■ Records supplied
========================================

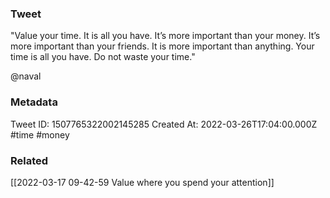 ### Tweet
"Value your time. It is all you have. It’s more important than your money. It’s more important than your friends. It is more important than anything. Your time is all you have. Do not waste your time." 
 
@naval

### Metadata
Tweet ID: 1507765322002145285
Created At: 2022-03-26T17:04:00.000Z
#time 
#money 

### Related
[[2022-03-17 09-42-59 Value where you spend your attention]]

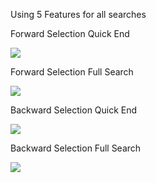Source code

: Using 5 Features for all searches

Forward Selection Quick End 

<img align="center" src= https://github.com/user-attachments/assets/6d06a3e0-fc3a-470e-9ef8-b4ff3cd0fda7 >


Forward Selection Full Search

<img align="center" src= https://github.com/user-attachments/assets/8d10c0f5-391a-4a61-a7a5-64101afe1e89 >


Backward Selection Quick End 

<img align="center" src=https://github.com/user-attachments/assets/8074dce7-92e9-4bcc-a3b3-7b169efcab7f >


Backward Selection Full Search 

<img align="center" src=https://github.com/user-attachments/assets/306c10e7-aaa2-4f92-b4d7-16bb5ed6296b>


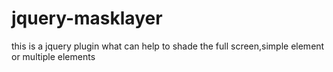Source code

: jquery-masklayer
================

this is a jquery plugin what can help to shade the full screen,simple element or multiple elements

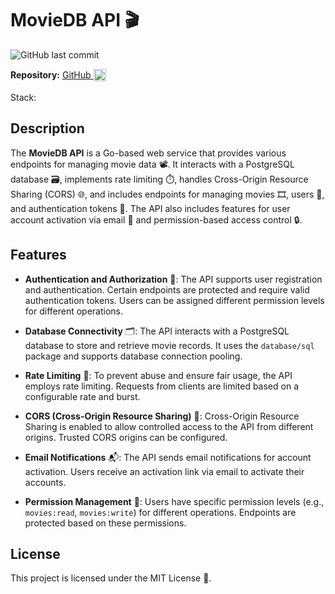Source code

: # MovieDB API 🎬

![GitHub last commit](https://img.shields.io/github/last-commit/theakhandpatel/MovieDB)

**Repository:** <Badge type="info">  [GitHub <img src="/images/github.svg" alt="GitHub" style="height: 20px; width: 20px; vertical-align: middle; padding-bottom: 3px; display: inline" />](https://github.com/theakhandpatel/MovieDB) </Badge>

Stack: <Badge type="tip" text="Golang" /> <Badge type="tip" text="PostgreSQL" /> <Badge type="tip" text="Chi Router" />

## Description

The  **MovieDB API** is a Go-based web service that provides various endpoints for managing movie data 📽️. It interacts with a PostgreSQL database 🗃️, implements rate limiting ⏱️, handles Cross-Origin Resource Sharing (CORS) 🌐, and includes endpoints for managing movies 🎞️, users 👥, and authentication tokens 🔑. The API also includes features for user account activation via email 📧 and permission-based access control 🔒.



## Features

- **Authentication and Authorization** 🔐: The API supports user registration and authentication. Certain endpoints are protected and require valid authentication tokens. Users can be assigned different permission levels for different operations.

- **Database Connectivity** 🗂️: The API interacts with a PostgreSQL database to store and retrieve movie records. It uses the `database/sql` package and supports database connection pooling.

- **Rate Limiting** 🚦: To prevent abuse and ensure fair usage, the API employs rate limiting. Requests from clients are limited based on a configurable rate and burst.

- **CORS (Cross-Origin Resource Sharing)** 🔄: Cross-Origin Resource Sharing is enabled to allow controlled access to the API from different origins. Trusted CORS origins can be configured.

- **Email Notifications** 📬: The API sends email notifications for account activation. Users receive an activation link via email to activate their accounts.

- **Permission Management** 🔏: Users have specific permission levels (e.g., `movies:read`, `movies:write`) for different operations. Endpoints are protected based on these permissions.


## License

This project is licensed under the MIT License 📜.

========================================

■ Activity
Only the lines from the one bearing "- **Rate Limiting**" through the end of the entries above belong in the answer, each one exactly as given.

■ Reply to the task
- **Rate Limiting** 🚦: To prevent abuse and ensure fair usage, the API employs rate limiting. Requests from clients are limited based on a configurable rate and burst.

- **CORS (Cross-Origin Resource Sharing)** 🔄: Cross-Origin Resource Sharing is enabled to allow controlled access to the API from different origins. Trusted CORS origins can be configured.

- **Email Notifications** 📬: The API sends email notifications for account activation. Users receive an activation link via email to activate their accounts.

- **Permission Management** 🔏: Users have specific permission levels (e.g., `movies:read`, `movies:write`) for different operations. Endpoints are protected based on these permissions.


## License

This project is licensed under the MIT License 📜.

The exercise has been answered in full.